According to UNESCO Report, 2021, Africa’s gross expenditure on research as a proportion of GDP is about an average of 0.5 percent, compared to the world average of 2.2 percent. There is no known country in Africa that is spending 1 percent of its GDP on research.
Dr. Ackah said in his presentation that while some SSA countries lack reliable electricity infrastructure, there is a potential opportunity to develop these infrastructure in a more sustainable way than other than countries have done in the past through a move toward national electrification.
He said countries that can provide low-cost, carbon-free generation can prosper from abundant solar and wind resources.
How can these be financed?
By investing in cost-reducing technologies, adopting a pay-as-you-go arrangement to help spread upfront cost of renewable energy technologies; structuring payments for new renewable energy technologies so that they are similar to costs of the energy sources they are replacing; collaborative investing and engaging local investments; as well as alternative financing sources such as bonds, enhanced refinancing opportunities.
With regard to governance, Dr.
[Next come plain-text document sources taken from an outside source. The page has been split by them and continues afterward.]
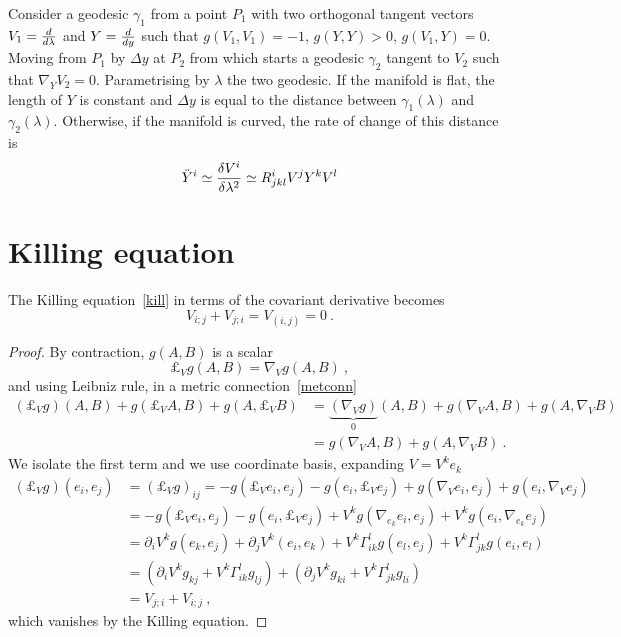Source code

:    Consider a geodesic $\gamma_1$ from a point $P_1$ with two orthogonal tangent vectors $V_1 = \frac{d}{d\lambda}$ and $Y = \frac{d}{dy}$ such that $g(V_1,V_1) = -1$, $g(Y, Y) > 0$, $g(V_1, Y) = 0$. Moving from $P_1$ by $\Delta y$ at $P_2$ from which starts a geodesic $\gamma_2$ tangent to $V_2$ such that $\nabla_Y V_2 = 0$. Parametrising by $\lambda$ the two geodesic. If the manifold is flat, the length of $Y$ is constant and $\Delta y$ is equal to the distance between $\gamma_1(\lambda)$ and $\gamma_2(\lambda)$. Otherwise, if the manifold is curved, the rate of change of this distance is 
    \begin{equation*}
        \ddot Y^i \simeq \frac{\delta V^i}{\delta \lambda^2} \simeq R^i_{jkl} V^j Y^k V^l
    \end{equation*}

\section{Killing equation}

    The Killing equation~\eqref{kill} in terms of the covariant derivative becomes 
    \begin{equation*}
        V_{i;j} + V_{j;i} = V_{(i,j)} = 0 ~.
    \end{equation*}

    \begin{proof}
        By contraction, $g(A,B)$ is a scalar
        \begin{equation*}
            \pounds_V g(A, B) = \nabla_V g(A,B) ~,
        \end{equation*}
        and using Leibniz rule, in a metric connection~\eqref{metconn}
        \begin{equation*}
        \begin{aligned}
            (\pounds_V g) (A, B) + g(\pounds_V A, B) + g(A, \pounds_V B) & = \underbrace{(\nabla_V g)}_0 (A, B) + g(\nabla_V A, B) + g(A, \nabla_V B) \\ & = g(\nabla_V A, B) + g(A, \nabla_V B) ~.
        \end{aligned}
        \end{equation*}
        We isolate the first term and we use coordinate basis, expanding $V = V^k e_k$
        \begin{equation*}
        \begin{aligned}
            (\pounds_V g) (e_i, e_j) & = (\pounds_V g)_{ij} = - g(\pounds_V e_i, e_j) - g(e_i, \pounds_V e_j) + g(\nabla_V e_i, e_j) + g(e_i, \nabla_V e_j) \\ & = - g(\pounds_V e_i, e_j) - g(e_i, \pounds_V e_j) + V^k g(\nabla_{e_k} e_i, e_j) + V^k g(e_i, \nabla_{e_k} e_j) \\ & = \partial_i V^k g(e_k, e_j) + \partial_j V^k (e_i, e_k) + V^k \Gamma^l_{ik} g(e_l, e_j) + V^k \Gamma^l_{jk} g(e_i, e_l) \\ & =(\partial_i V^k g_{kj} + V^k \Gamma^l_{ik} g_{lj}) + (\partial_j V^k g_{ki} + V^k \Gamma^l_{jk} g_{li}) \\ & = V_{j;i} + V_{i;j} ~,
        \end{aligned}
        \end{equation*}
        which vanishes by the Killing equation.
    \end{proof}

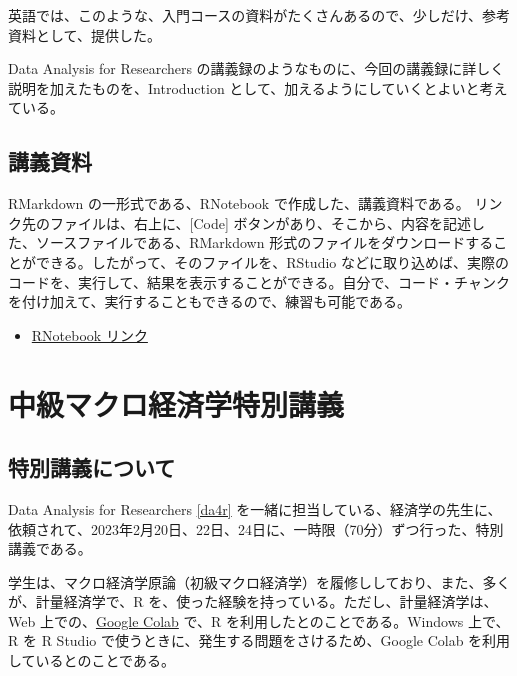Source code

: \documentclass[
]{book}
\providecommand{\tightlist}{%
  \setlength{\itemsep}{0pt}\setlength{\parskip}{0pt}}
\theoremstyle{definition}
\theoremstyle{definition}
\theoremstyle{definition}
\theoremstyle{definition}
\theoremstyle{remark}
\begin{document}
英語では、このような、入門コースの資料がたくさんあるので、少しだけ、参考資料として、提供した。

Data Analysis for Researchers の講義録のようなものに、今回の講義録に詳しく説明を加えたものを、Introduction として、加えるようにしていくとよいと考えている。

\hypertarget{ux8b1bux7fa9ux8cc7ux6599}{%
\section{講義資料}\label{ux8b1bux7fa9ux8cc7ux6599}}

RMarkdown の一形式である、RNotebook で作成した、講義資料である。
リンク先のファイルは、右上に、{[}Code{]} ボタンがあり、そこから、内容を記述した、ソースファイルである、RMarkdown 形式のファイルをダウンロードすることができる。したがって、そのファイルを、RStudio などに取り込めば、実際のコードを、実行して、結果を表示することができる。自分で、コード・チャンクを付け加えて、実行することもできるので、練習も可能である。

\begin{itemize}
\tightlist
\item
  \href{https://ds-sl.github.io/intro2r/intro2r.nb.html}{RNotebook リンク}
\end{itemize}

\hypertarget{eco232}{%
\chapter{中級マクロ経済学特別講義}\label{eco232}}

\hypertarget{ux7279ux5225ux8b1bux7fa9ux306bux3064ux3044ux3066}{%
\section{特別講義について}\label{ux7279ux5225ux8b1bux7fa9ux306bux3064ux3044ux3066}}

Data Analysis for Researchers \ref{da4r} を一緒に担当している、経済学の先生に、依頼されて、2023年2月20日、22日、24日に、一時限（70分）ずつ行った、特別講義である。

学生は、マクロ経済学原論（初級マクロ経済学）を履修ししており、また、多くが、計量経済学で、R を、使った経験を持っている。ただし、計量経済学は、Web 上での、\href{https://research.google.com/colaboratory/faq.html}{Google Colab} で、R を利用したとのことである。Windows 上で、R を R Studio で使うときに、発生する問題をさけるため、Google Colab を利用しているとのことである。
\end{document}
Ackah mentioned that policy regulatory and institutional frameworks can lead to utility unbundling to open up competition, set multi-year tariffs with adjustment clauses, clear renewable energy targets, aligning with climate and sustainability targets, and clear and transparent procurement processes.
Again, information and technical capacity such as public education, research development, strengthening technical capacity as well as building domestic innovative capabilities – including skills for installing, maintaining and repairing renewable energy technologies – and engaging with local communities, including women, in training and maintenance of these systems.
He concluded by saying that Africa needs to be part of the value chain and not a mere consumer of technologies.
Also, natural gas as a Transbridger fuel – Gas is cleaner and is a good complement to renewables.
Natural gas can support the continent’s economic transformation through chemical production, fertiliser manufacturing, cement, and clean cooking fuels. Leaving natural gas in the ground will only delay or deny Africa’s chance of industrialising.